> f64x64 is presumably an exaggeration
It's not. IIRC, 64 elements wide vectors are the widest that LLVM (or Rust, not sure) can work with. It will happily compile code that uses wider vectors than the target CPU has and split accordingly.
That doesn't necessarily make it a good idea.
Autovectorization works great for simple stuff and has improved a lot in the past decade (e.g. SIMD gather loads).
It doesn't work great for things like converting a matrix to quaternion (or vice versa), and then doing that in a loop. But if you write the inner primitive ops with SIMD you get all the usual compiler optimizations in the outer loop.
You should not unroll the outer loop like in the Quake 3 days.

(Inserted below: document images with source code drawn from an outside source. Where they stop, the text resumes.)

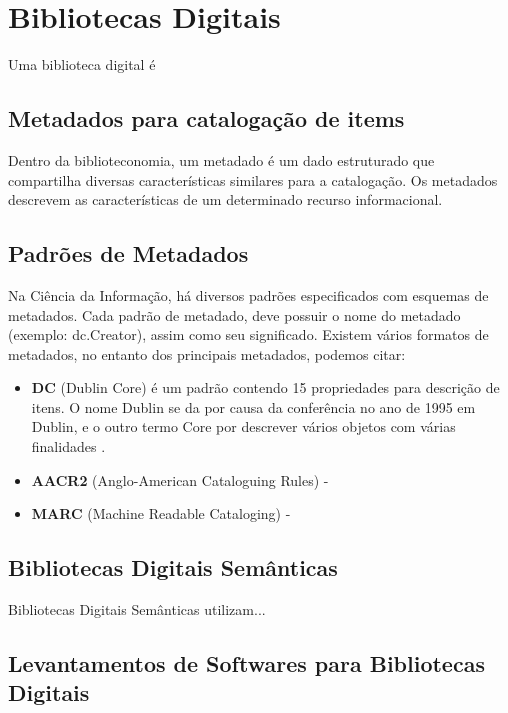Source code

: \chapter{Bibliotecas Digitais}
Uma biblioteca digital é

\section{Metadados para catalogação de items}
Dentro da biblioteconomia, um metadado é um dado estruturado que compartilha diversas características similares para a catalogação. Os metadados descrevem as características de um determinado recurso informacional.
	
\section{Padrões de Metadados}
%
Na Ciência da Informação, há diversos padrões especificados com esquemas de metadados. Cada padrão de metadado, deve possuir o nome do metadado (exemplo: dc.Creator), assim como seu significado. Existem vários formatos de metadados, no entanto dos principais metadados, podemos citar:

\begin{itemize}
\item \textbf{DC} (Dublin Core) é um padrão contendo 15 propriedades para descrição de itens. O nome Dublin se da por causa da conferência no ano de 1995 em Dublin, e o outro termo Core por descrever vários objetos com várias finalidades \cite{dbcore2012set}.

\item \textbf{AACR2} (Anglo-American Cataloguing Rules) - 
\item \textbf{MARC} (Machine Readable Cataloging) - 
\end{itemize}


\section{Bibliotecas Digitais Semânticas}
%
Bibliotecas Digitais Semânticas utilizam...

\section{Levantamentos de Softwares para Bibliotecas Digitais}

The compiler knows better how many times it should be unrolled.
I chose this example because I recently ported the Quake 3 quaternion math routines to Rust for a hobby project and un-unrolled the loops. It was a lot faster than the unrolled original (thanks to LLVM, same would apply to Clang).
I think LLVM should be able to handle up to less than 65536-bit vectors? At least I saw some llvm issue noting that that's where some things broke down; so a 32kbit vector would be f64x512. But I meant an exaggeration as far as actually using it goes, f64x64 is hilariously overkill even on AVX-512, and utterly awful on pre-AVX512.